A masterpiece as easy as 1, 2, 3

Don't be ashamed: Even President Eisenhower loved to paint by number

In the 1950s, "paint by number" was a veritable craze, and not just for children. Based on an idea by Leonardo da Vinci to teach painting, kits allowing non-artists to create respectable renditions of everything from housewares to landscapes captured the fancy of consumers all across the country and became a mass marketing phenomenon.

William Bird's new "Paint by Number: The How-To Craze that Swept the Nation" is an engaging, thought-provoking, and visually appealing chronicle of the paint-by-numbers phenomenon. The accompanying book for a new exhibition at the Smithsonian's National Museum of American History, it examines the medium in the context of postwar America's lifestyle, economy, and social values.

As dated and absurdly simplistic as the process seems now, there was a time mid-century in which more Americans had paint-by-number creations than original art decorating their homes. The Eisenhower White House even devoted the corridor outside the Cabinet Room to a gallery of creations in the medium, including several by the president himself.

The craze was orchestrated by Palmer Paint Company owner Max Klein and a San Francisco hobbyist named Dan Robbins, who won third prize in a local art contest with an abstract paint-by-number still life.

The judges were mortified to learn that Robbins's work was created from a kit. However, the scandal brought into focus the possibility for artistic stimulation and accomplishment by the lay person. Originality aside, anyone could be a Rembrandt. Paint by number not only helped affirm the cultural value of art, it democratized it.

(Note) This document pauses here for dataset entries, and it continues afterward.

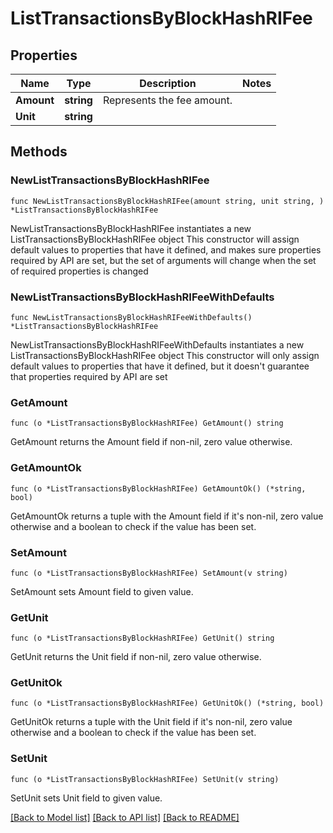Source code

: # ListTransactionsByBlockHashRIFee

## Properties

Name | Type | Description | Notes
------------ | ------------- | ------------- | -------------
**Amount** | **string** | Represents the fee amount. | 
**Unit** | **string** |  | 

## Methods

### NewListTransactionsByBlockHashRIFee

`func NewListTransactionsByBlockHashRIFee(amount string, unit string, ) *ListTransactionsByBlockHashRIFee`

NewListTransactionsByBlockHashRIFee instantiates a new ListTransactionsByBlockHashRIFee object
This constructor will assign default values to properties that have it defined,
and makes sure properties required by API are set, but the set of arguments
will change when the set of required properties is changed

### NewListTransactionsByBlockHashRIFeeWithDefaults

`func NewListTransactionsByBlockHashRIFeeWithDefaults() *ListTransactionsByBlockHashRIFee`

NewListTransactionsByBlockHashRIFeeWithDefaults instantiates a new ListTransactionsByBlockHashRIFee object
This constructor will only assign default values to properties that have it defined,
but it doesn't guarantee that properties required by API are set

### GetAmount

`func (o *ListTransactionsByBlockHashRIFee) GetAmount() string`

GetAmount returns the Amount field if non-nil, zero value otherwise.

### GetAmountOk

`func (o *ListTransactionsByBlockHashRIFee) GetAmountOk() (*string, bool)`

GetAmountOk returns a tuple with the Amount field if it's non-nil, zero value otherwise
and a boolean to check if the value has been set.

### SetAmount

`func (o *ListTransactionsByBlockHashRIFee) SetAmount(v string)`

SetAmount sets Amount field to given value.


### GetUnit

`func (o *ListTransactionsByBlockHashRIFee) GetUnit() string`

GetUnit returns the Unit field if non-nil, zero value otherwise.

### GetUnitOk

`func (o *ListTransactionsByBlockHashRIFee) GetUnitOk() (*string, bool)`

GetUnitOk returns a tuple with the Unit field if it's non-nil, zero value otherwise
and a boolean to check if the value has been set.

### SetUnit

`func (o *ListTransactionsByBlockHashRIFee) SetUnit(v string)`

SetUnit sets Unit field to given value.



[[Back to Model list]](../README.md#documentation-for-models) [[Back to API list]](../README.md#documentation-for-api-endpoints) [[Back to README]](../README.md)


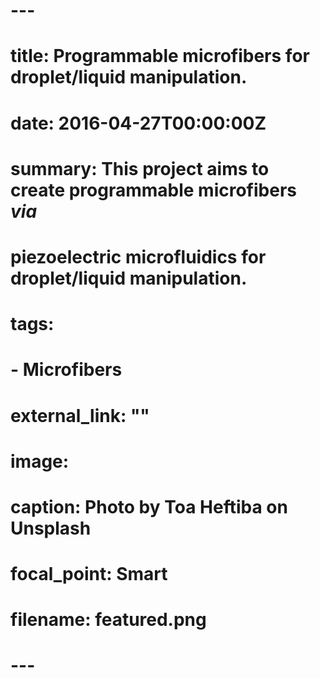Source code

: # ---
# title: Programmable microfibers for droplet/liquid manipulation.
# date: 2016-04-27T00:00:00Z
# summary: This project aims to create programmable microfibers *via*
  # piezoelectric microfluidics for droplet/liquid manipulation.
# tags:
  # - Microfibers
# external_link: ""
# image:
  # caption: Photo by Toa Heftiba on Unsplash
  # focal_point: Smart
  # filename: featured.png
# ---

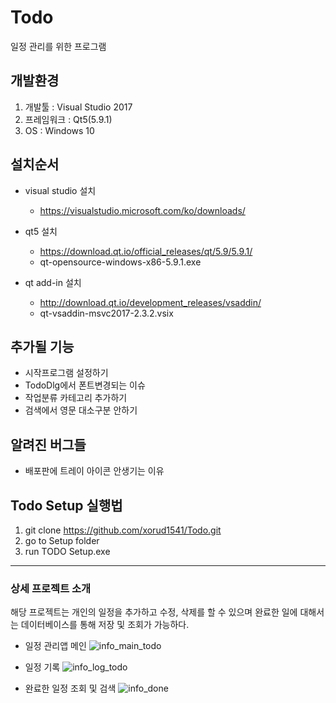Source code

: # Todo
일정 관리를 위한 프로그램

## 개발환경
1. 개발툴 : Visual Studio 2017
2. 프레임워크 : Qt5(5.9.1)
3. OS : Windows 10

## 설치순서
- visual studio 설치
    - https://visualstudio.microsoft.com/ko/downloads/

- qt5 설치
    - https://download.qt.io/official_releases/qt/5.9/5.9.1/
    - qt-opensource-windows-x86-5.9.1.exe

- qt add-in 설치
    - http://download.qt.io/development_releases/vsaddin/
    - qt-vsaddin-msvc2017-2.3.2.vsix

## 추가될 기능
- 시작프로그램 설정하기
- TodoDlg에서 폰트변경되는 이슈
- 작업분류 카테고리 추가하기
- 검색에서 영문 대소구분 안하기

## 알려진 버그들
- 배포판에 트레이 아이콘 안생기는 이유

## Todo Setup 실행법
1. git clone https://github.com/xorud1541/Todo.git
2. go to Setup folder
3. run TODO Setup.exe

-------------------------------------------------------------------------

### 상세 프로젝트 소개

해당 프로젝트는 개인의 일정을 추가하고 수정, 삭제를 할 수 있으며
완료한 일에 대해서는 데이터베이스를 통해 저장 및 조회가 가능하다.

- 일정 관리앱 메인
![info_main_todo](/assets/info_main_todo.png)

- 일정 기록
![info_log_todo](/assets/info_log_todo.png)

- 완료한 일정 조회 및 검색
![info_done](/assets/info_done.png)
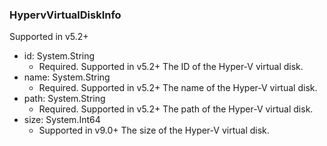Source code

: ### HypervVirtualDiskInfo
Supported in v5.2+

- id: System.String
  - Required. Supported in v5.2+
The ID of the Hyper-V virtual disk.
- name: System.String
  - Required. Supported in v5.2+
The name of the Hyper-V virtual disk.
- path: System.String
  - Required. Supported in v5.2+
The path of the Hyper-V virtual disk.
- size: System.Int64
  - Supported in v9.0+
The size of the Hyper-V virtual disk.
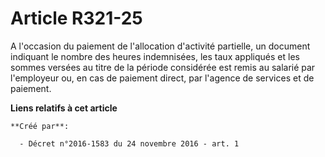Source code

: # Article R321-25

A l'occasion du paiement de l'allocation d'activité partielle, un document indiquant le nombre des heures indemnisées, les
taux appliqués et les sommes versées au titre de la période considérée est remis au salarié par l'employeur ou, en cas de
paiement direct, par l'agence de services et de paiement.

**Liens relatifs à cet article**

	**Créé par**:

	  - Décret n°2016-1583 du 24 novembre 2016 - art. 1
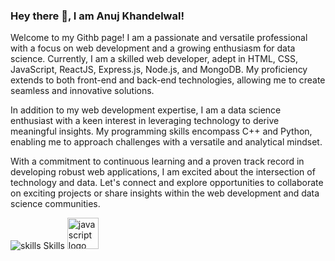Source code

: ### Hey there 👋, I am Anuj Khandelwal!

Welcome to my Githb page! I am a passionate and versatile professional with a focus on web development and a growing enthusiasm for data science. Currently, I am a skilled web developer, adept in HTML, CSS, JavaScript, ReactJS, Express.js, Node.js, and MongoDB. My proficiency extends to both front-end and back-end technologies, allowing me to create seamless and innovative solutions.

In addition to my web development expertise, I am a data science enthusiast with a keen interest in leveraging technology to derive meaningful insights. My programming skills encompass C++ and Python, enabling me to approach challenges with a versatile and analytical mindset. 

With a commitment to continuous learning and a proven track record in developing robust web applications, I am excited about the intersection of technology and data. Let's connect and explore opportunities to collaborate on exciting projects or share insights within the web development and data science communities.

<img src="https://icons8.com/icon/nK5KokYOqcnT/laptop" alt="skills"/>
Skills
<img alt="javascript logo" height="50" width="50"/>

<!--
**anuj31khandelwal/anuj31khandelwal** is a ✨ _special_ ✨ repository because its `README.md` (this file) appears on your GitHub profile.

Here are some ideas to get you started:

- 🔭 I’m currently working on ...
- 🌱 I’m currently learning ...
- 👯 I’m looking to collaborate on ...
- 🤔 I’m looking for help with ...
- 💬 Ask me about ...
- 📫 How to reach me: ...
- 😄 Pronouns: ...
- ⚡ Fun fact: ...
-->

However, the medium created a collision between high culture and kitsch that many critics believe began to erode the foundation of what we consider art, referring not only to the abysmal quality of the finished product but to the mechanization of the process and the total absence of originality.

Bird, who curated the Smithsonian exhibition, asserts early on that "paint by number is not art."

But he acknowledges that the medium sets up a situation in which nonartists could learn the process - and, by deviating from it, approach the creation of something original.

Bird's book includes more than 200 paintings - portraits, still lifes, landscapes, advertisements - that illustrate the taste that was marketed to the American public through paint-by-number kits. It also provides two blank paint-by-number pictures on the inside cover flaps for inspired readers to try their own hand. The skylines are appallingly pedestrian, but perhaps that's the point. You provide the paints.